TABLE 1.
Gene | MGAS5005 gene product annotation | Log2FC(+Cu/–Cu) | P adj |
---|---|---|---|
CopY regulated | |||
copZ | Copper chaperone | 4.41 | 0.0000 |
copA | Copper-exporting ATPase | 4.39 | 0.0000 |
copY | CopAB ATPase metal-fist type repressor | 4.49 | 0.0000 |
CadC regulated | |||
cadD | Cadmium resistance protein | 3.15 | 0.0000 |
cadC | Cadmium efflux system accessory protein | 4.00 | 0.0000 |
AdcR regulated | |||
phtY | Internalin protein | −1.80 | 0.0000 |
rpsN | 30S ribosomal protein S14 | −1.72 | 0.0000 |
phtD | Histidine triad protein | −2.51 | 0.0000 |
adcAII | Laminin-binding protein | −2.37 | 0.0000 |
adhE | Acetaldehyde-CoA/alcohol dehydrogenase | −3.32 | 0.0000 |
MtsR regulated | |||
fhuG | Ferrichrome transporter permease | −1.99 | 0.0000 |
fhuB | Ferrichrome transporter permease | −1.81 | 0.0000 |
fhuD | Ferrichrome-binding protein | −1.91 | 0.0000 |
fhuA | Ferrichrome ABC transporter ATP-binding protein | −1.75 | 0.0000 |
nrdI.2 | Ribonucleotide reductase stimulatory protein | −1.57 | 0.0006 |
nrdE.2 | Ribonucleotide-diphosphate reductase subunit alpha | −1.64 | 0.0001 |
hupY | Cell surface protein | −2.29 | 0.0000 |
hupZ | Hypothetical protein M5005_Spy_0652 | −2.25 | 0.0000 |
siaD | ABC transporter ATP-binding protein | −2.34 | 0.0000 |
siaC | Ferrichrome ABC transporter ATP-binding protein | −2.71 | 0.0000 |
siaB | Ferrichrome transporter permease | −2.63 | 0.0000 |
siaA | Ferrichrome-binding protein | −2.28 | 0.0000 |
shp | Heme-binding protein | −1.80 | 0.0000 |
shr | Fe3+-siderophore transporter | −1.94 | 0.0000 |
GczA regulated | |||
gczA | TetR family transcriptional regulator | 0.03 | 0.9378 |
czcD | Cobalt-zinc-cadmium resistance protein | 0.46 | 0.2807 |
GSH import | |||
gshT | Amino acid ABC transporter substrate-binding protein | 0.90 | 0.1098 |
tcyB | Amino acid ABC transporter permease | 0.83 | 0.0409 |
tcyC | ABC transporter substrate-binding protein | 0.87 | 0.0443 |
GAS ΔcopA mutant strain was cultured with or without 5 μM added Cu for t = 5 h (n = 3).
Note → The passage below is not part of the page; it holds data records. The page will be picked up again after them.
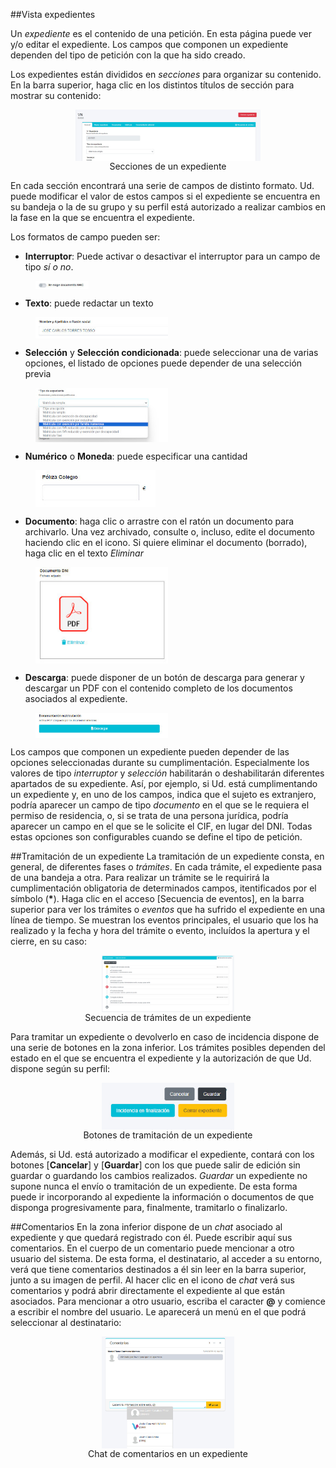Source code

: ##Vista expedientes

Un *expediente* es el contenido de una petición. En esta página puede ver y/o editar el expediente. Los campos que componen un expediente dependen del tipo de petición con la que ha sido creado.

Los expedientes están divididos en *secciones* para organizar su contenido. En la barra superior, haga clic en los distintos títulos de sección para mostrar su contenido:
<figure>
    <img src="public/assets/imagenes/ayudas/seccionesExpediente.jpg" alt="Secciones de un expediente" style="max-width: 70%; display: block;margin-left: auto;margin-right: auto;">
    <figcaption style="text-align: center;">Secciones de un expediente</figcaption>
</figure>

En cada sección encontrará una serie de campos de distinto formato. Ud. puede modificar el valor de estos campos si el expediente se encuentra en su bandeja o la de su grupo y su perfil está autorizado a realizar cambios en la fase en la que se encuentra el expediente.

Los formatos de campo pueden ser:
- **Interruptor**: Puede activar o desactivar el interruptor para un campo de tipo *sí o no*.
<figure>
    <img src="public/assets/imagenes/ayudas/campoInterruptor.jpg" alt="Campo tipo interruptor" style="max-width: 20%; display: block;margin-right: auto;">
</figure>

- **Texto**: puede redactar un texto
<figure>
    <img src="public/assets/imagenes/ayudas/campoTexto.jpg" alt="Campo tipo texto" style="max-width: 50%; display: block;margin-right: auto;">
</figure>

- **Selección** y **Selección condicionada**: puede seleccionar una de varias opciones, el listado de opciones puede depender de una selección previa
<figure>
    <img src="public/assets/imagenes/ayudas/campoSeleccion.jpg" alt="Campo tipo selección" style="max-width: 50%; display: block;margin-right: auto;">
</figure>

- **Numérico** o **Moneda**: puede especificar una cantidad
<figure>
    <img src="public/assets/imagenes/ayudas/campoMoneda.jpg" alt="Campo tipo moneda" style="max-width: 50%; display: block;margin-right: auto;">
</figure>

- **Documento**: haga clic o arrastre con el ratón un documento para archivarlo. Una vez archivado, consulte o, incluso, edite el documento haciendo clic en el icono. Si quiere eliminar el documento (borrado), haga clic en el texto *Eliminar*
<figure>
    <img src="public/assets/imagenes/ayudas/campoDocumento.jpg" alt="Campo tipo documento" style="max-width: 50%; display: block;margin-right: auto;">
</figure>

- **Descarga**: puede disponer de un botón de descarga para generar y descargar un PDF con el contenido completo de los documentos asociados al expediente.
<figure>
    <img src="public/assets/imagenes/ayudas/campoDescarga.jpg" alt="Campo tipo descarga" style="max-width: 50%; display: block;margin-right: auto;">
</figure>

Los campos que componen un expediente pueden depender de las opciones seleccionadas durante su cumplimentación. Especialmente los valores de tipo *interruptor* y *selección* habilitarán o deshabilitarán diferentes apartados de su expediente. Así, por ejemplo, si Ud. está cumplimentando un expediente y, en uno de los campos, indica que el sujeto es extranjero, podría aparecer un campo de tipo *documento* en el que se le requiera el permiso de residencia, o, si se trata de una persona jurídica, podría aparecer un campo en el que se le solicite el CIF, en lugar del DNI. Todas estas opciones son configurables cuando se define el tipo de petición.

##Tramitación de un expediente
La tramitación de un expediente consta, en general, de diferentes fases o *trámites*. En cada trámite, el expediente pasa de una bandeja a otra. Para realizar un trámite se le requirirá la cumplimentación obligatoria de determinados campos, itentificados por el símbolo (**\***).
Haga clic en el acceso [Secuencia de eventos], en la barra superior para ver los trámites o *eventos* que ha sufrido el expediente en una línea de tiempo. Se muestran los eventos principales, el usuario que los ha realizado y la fecha y hora del trámite o evento, incluídos la apertura y el cierre, en su caso:
<figure>
    <img src="public/assets/imagenes/ayudas/flujo_gestor.jpg" alt="Eventos de un expediente" style="max-width: 50%; display: block;margin-left: auto;margin-right: auto;">
    <figcaption style="text-align: center;">Secuencia de trámites de un expediente</figcaption>
</figure>

Para tramitar un expediente o devolverlo en caso de incidencia dispone de una serie de botones en la zona inferior. Los trámites posibles dependen del estado en el que se encuentra el expediente y la autorización de que Ud. dispone según su perfil:
<figure>
    <img src="public/assets/imagenes/ayudas/tramites.jpg" alt="Tramitación de un expediente" style="max-width: 50%; display: block;margin-left: auto;margin-right: auto;">
    <figcaption style="text-align: center;">Botones de tramitación de un expediente</figcaption>
</figure>

Además, si Ud. está autorizado a modificar el expediente, contará con los botones [**Cancelar**] y [**Guardar**] con los que puede salir de edición sin guardar o guardando los cambios realizados. *Guardar* un expediente no supone nunca el envío o tramitación de un expediente. De esta forma puede ir incorporando al expediente la información o documentos de que disponga progresivamente para, finalmente, tramitarlo o finalizarlo.

##Comentarios
En la zona inferior dispone de un *chat* asociado al expediente y que quedará registrado con él. Puede escribir aquí sus comentarios. En el cuerpo de un comentario puede mencionar a otro usuario del sistema. De esta forma, el destinatario, al acceder a su entorno, verá que tiene comentarios destinados a él sin leer en la barra superior, junto a su imagen de perfil. Al hacer clic en el icono de *chat* verá sus comentarios y podrá abrir directamente el expediente al que están asociados. Para mencionar a otro usuario, escriba el caracter **@** y comience a escribir el nombre del usuario. Le aparecerá un menú en el que podrá seleccionar al destinatario:

<figure>
    <img src="public/assets/imagenes/ayudas/comentarios.jpg" alt="Comentarios en un expediente" style="max-width: 50%; display: block;margin-left: auto;margin-right: auto;">
    <figcaption style="text-align: center;">Chat de comentarios en un expediente</figcaption>
</figure>
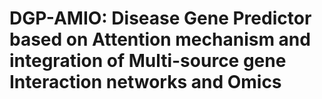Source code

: # DGP-AMIO: Disease Gene Predictor based on Attention mechanism and integration of Multi-source gene Interaction networks and Omics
Total RNA was extracted, rRNA was depleted, and cDNA was generated and finally sequenced by Illumina. Differential gene expression was determined using DeSeq2 and is presented as the fold change (FC) in gene expression in the Cu-treated cultures relative to that in the untreated control. Only genes of interest are listed. These are genes regulated by metal-sensing transcriptional regulators CopY, CadC (45), AdcR (43), MtsR (44), and GczA (46), as well as those that encode components of the putative GSH uptake system (50). A complete list of differentially regulated genes is provided in Data Set S1.